_EXERCISE_.
Quote from the first line below through the line that contains "[切换主题](celestial/theme)", both included, and leave the pictures out.

BEGIN ENTRIES SUPPLIED

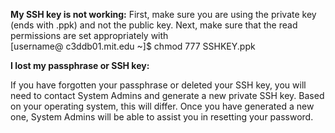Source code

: **My SSH key is not working:** 
First, make sure you are using the private key (ends with .ppk) and not the public key. 
Next, make sure that the read permissions are set appropriately with  
[username@ c3ddb01.mit.edu ~]$ chmod 777 SSHKEY.ppk
 
 
**I lost my passphrase or SSH key:** 

If you have forgotten your passphrase or deleted your SSH key, you will need to contact System Admins and generate a new private SSH key. Based on your operating system, this will differ. 
Once you have generated a new one, System Admins will be able to assist you in resetting your password. 
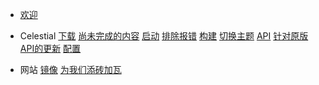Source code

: 
- [欢迎](welcome.md)

- Celestial
  [下载](celestial/download)
  [尚未完成的内容](celestial/wip)
  [启动](celestial/launch)
  [排除报错](celestial/troubleshooting)
  [构建](celestial/build)
  [切换主题](celestial/theme)
  [API](celestial/api)
  [针对原版API的更新](celestial/patches)
  [配置](celestial/config)

- 网站
  [镜像](website/mirror)
  [为我们添砖加瓦](website/openpr)


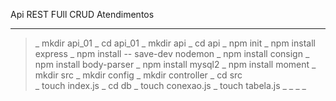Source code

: Api REST FUll CRUD Atendimentos










------------------------------------------------------------
>_ mkdir api_01
>_ cd api_01
>_ mkdir api
>_ cd api
>_ npm init
>_ npm install express
>_ npm install -- save-dev nodemon
>_ npm install consign
>_ npm install body-parser 
>_ npm install mysql2
>_ npm install moment
>_ mkdir src
>_ mkdir config
>_ mkdir controller
>_ cd src         
>_ touch index.js
>_ cd db
>_ touch conexao.js
>_ touch tabela.js
>_
>_
>_ 
>_ 

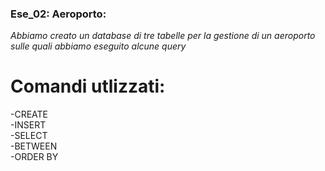 ### Ese_02: Aeroporto:
*Abbiamo creato un database di tre tabelle per la gestione di un aeroporto sulle quali abbiamo eseguito alcune query*

# Comandi utlizzati:
-CREATE </br>
-INSERT </br>
-SELECT </br>
-BETWEEN </br>
-ORDER BY </br>
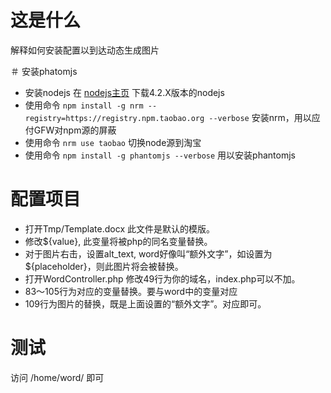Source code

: # 这是什么 

解释如何安装配置以到达动态生成图片


＃ 安装phatomjs

- 安装nodejs 在 [nodejs主页](https://nodejs.org/en/) 下载4.2.X版本的nodejs
- 使用命令 `npm install -g nrm --registry=https://registry.npm.taobao.org --verbose` 安装nrm，用以应付GFW对npm源的屏蔽
- 使用命令 `nrm use taobao` 切换node源到淘宝
- 使用命令 `npm install -g phantomjs --verbose` 用以安装phantomjs

# 配置项目

- 打开Tmp/Template.docx 此文件是默认的模版。
- 修改${value}, 此变量将被php的同名变量替换。
- 对于图片右击，设置alt_text, word好像叫“额外文字”，如设置为${placeholder}，则此图片将会被替换。
- 打开WordController.php 修改49行为你的域名，index.php可以不加。
- 83～105行为对应的变量替换。要与word中的变量对应
- 109行为图片的替换，既是上面设置的“额外文字”。对应即可。


# 测试

访问 /home/word/ 即可

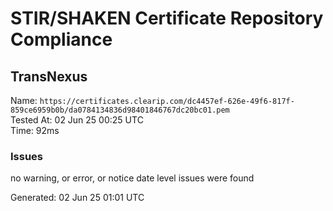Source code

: # STIR/SHAKEN Certificate Repository Compliance

## TransNexus

Name: `https://certificates.clearip.com/dc4457ef-626e-49f6-817f-859ce6959b0b/da0784134836d98401846767dc20bc01.pem`\
Tested At: 02 Jun 25 00:25 UTC\
Time: 92ms

### Issues

no warning, or error, or notice date level issues were found

Generated: 02 Jun 25 01:01 UTC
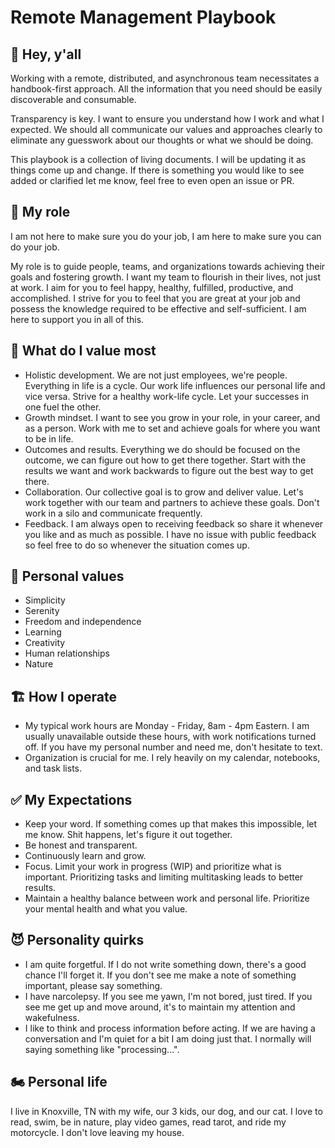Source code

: # Remote Management Playbook

## 👋 Hey, y'all

Working with a remote, distributed, and asynchronous team necessitates a handbook-first approach. All the information that you need should be easily discoverable and consumable.

Transparency is key. I want to ensure you understand how I work and what I expected. We should all communicate our values and approaches clearly to eliminate any guesswork about our thoughts or what we should be doing.

This playbook is a collection of living documents. I will be updating it as things come up and change. If there is something you would like to see added or clarified let me know, feel free to even open an issue or PR.

## 🥖 My role

I am not here to make sure you do your job, I am here to make sure you can do your job.

My role is to guide people, teams, and organizations towards achieving their goals and fostering growth. I want my team to flourish in their lives, not just at work. I aim for you to feel happy, healthy, fulfilled, productive, and accomplished. I strive for you to feel that you are great at your job and possess the knowledge required to be effective and self-sufficient. I am here to support you in all of this.

## 💎 What do I value most

- Holistic development. We are not just employees, we're people. Everything in life is a cycle. Our work life influences our personal life and vice versa. Strive for a healthy work-life cycle. Let your successes in one fuel the other.
- Growth mindset. I want to see you grow in your role, in your career, and as a person. Work with me to set and achieve goals for where you want to be in life.
- Outcomes and results. Everything we do should be focused on the outcome, we can figure out how to get there together. Start with the results we want and work backwards to figure out the best way to get there.
- Collaboration. Our collective goal is to grow and deliver value. Let's work together with our team and partners to achieve these goals. Don't work in a silo and communicate frequently.
- Feedback. I am always open to receiving feedback so share it whenever you like and as much as possible. I have no issue with public feedback so feel free to do so whenever the situation comes up.

## 💖 Personal values

- Simplicity
- Serenity
- Freedom and independence
- Learning
- Creativity
- Human relationships
- Nature

## 🏗️ How I operate

- My typical work hours are Monday - Friday, 8am - 4pm Eastern. I am usually unavailable outside these hours, with work notifications turned off. If you have my personal number and need me, don't hesitate to text.
- Organization is crucial for me. I rely heavily on my calendar, notebooks, and task lists.

## ✅ My Expectations

- Keep your word. If something comes up that makes this impossible, let me know. Shit happens, let's figure it out together.
- Be honest and transparent.
- Continuously learn and grow.
- Focus. Limit your work in progress (WIP) and prioritize what is important. Prioritizing tasks and limiting multitasking leads to better results.
- Maintain a healthy balance between work and personal life. Prioritize your mental health and what you value.

## 😈 Personality quirks

- I am quite forgetful. If I do not write something down, there's a good chance I'll forget it. If you don't see me make a note of something important, please say something.
- I have narcolepsy. If you see me yawn, I'm not bored, just tired. If you see me get up and move around, it's to maintain my attention and wakefulness.
- I like to think and process information before acting. If we are having a conversation and I'm quiet for a bit I am doing just that. I normally will saying something like "processing...".

## 🏍️ Personal life

I live in Knoxville, TN with my wife, our 3 kids, our dog, and our cat. I love to read, swim, be in nature, play video games, read tarot, and ride my motorcycle. I don't love leaving my house.
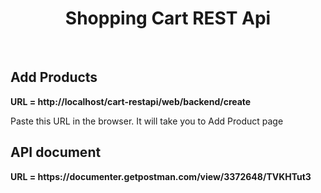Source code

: <p align="center">
    <a href="https://github.com/yiisoft" target="_blank">
        <!-- <img src="https://avatars0.githubusercontent.com/u/993323" height="100px"> -->
    </a>
    <h1 align="center">Shopping Cart REST Api</h1>
    <br>
</p> 


<h2>Add Products</h2>
<strong>URL = http://localhost/cart-restapi/web/backend/create</strong>    
<p>Paste this URL in the browser. It will take you to Add Product page</p>

<h2>API document</h2>
<strong>URL = https://documenter.getpostman.com/view/3372648/TVKHTut3</strong>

END ENTRIES SUPPLIED

_RESPONSE_.
Source code

: **My SSH key is not working:** 
First, make sure you are using the private key (ends with .ppk) and not the public key. 
Next, make sure that the read permissions are set appropriately with  
[username@ c3ddb01.mit.edu ~]$ chmod 777 SSHKEY.ppk
 
 
**I lost my passphrase or SSH key:** 

If you have forgotten your passphrase or deleted your SSH key, you will need to contact System Admins and generate a new private SSH key. Based on your operating system, this will differ. 
Once you have generated a new one, System Admins will be able to assist you in resetting your password. 
Source code

: 
- [欢迎](welcome.md)

- Celestial
  [下载](celestial/download)
  [尚未完成的内容](celestial/wip)
  [启动](celestial/launch)
  [排除报错](celestial/troubleshooting)
  [构建](celestial/build)
  [切换主题](celestial/theme)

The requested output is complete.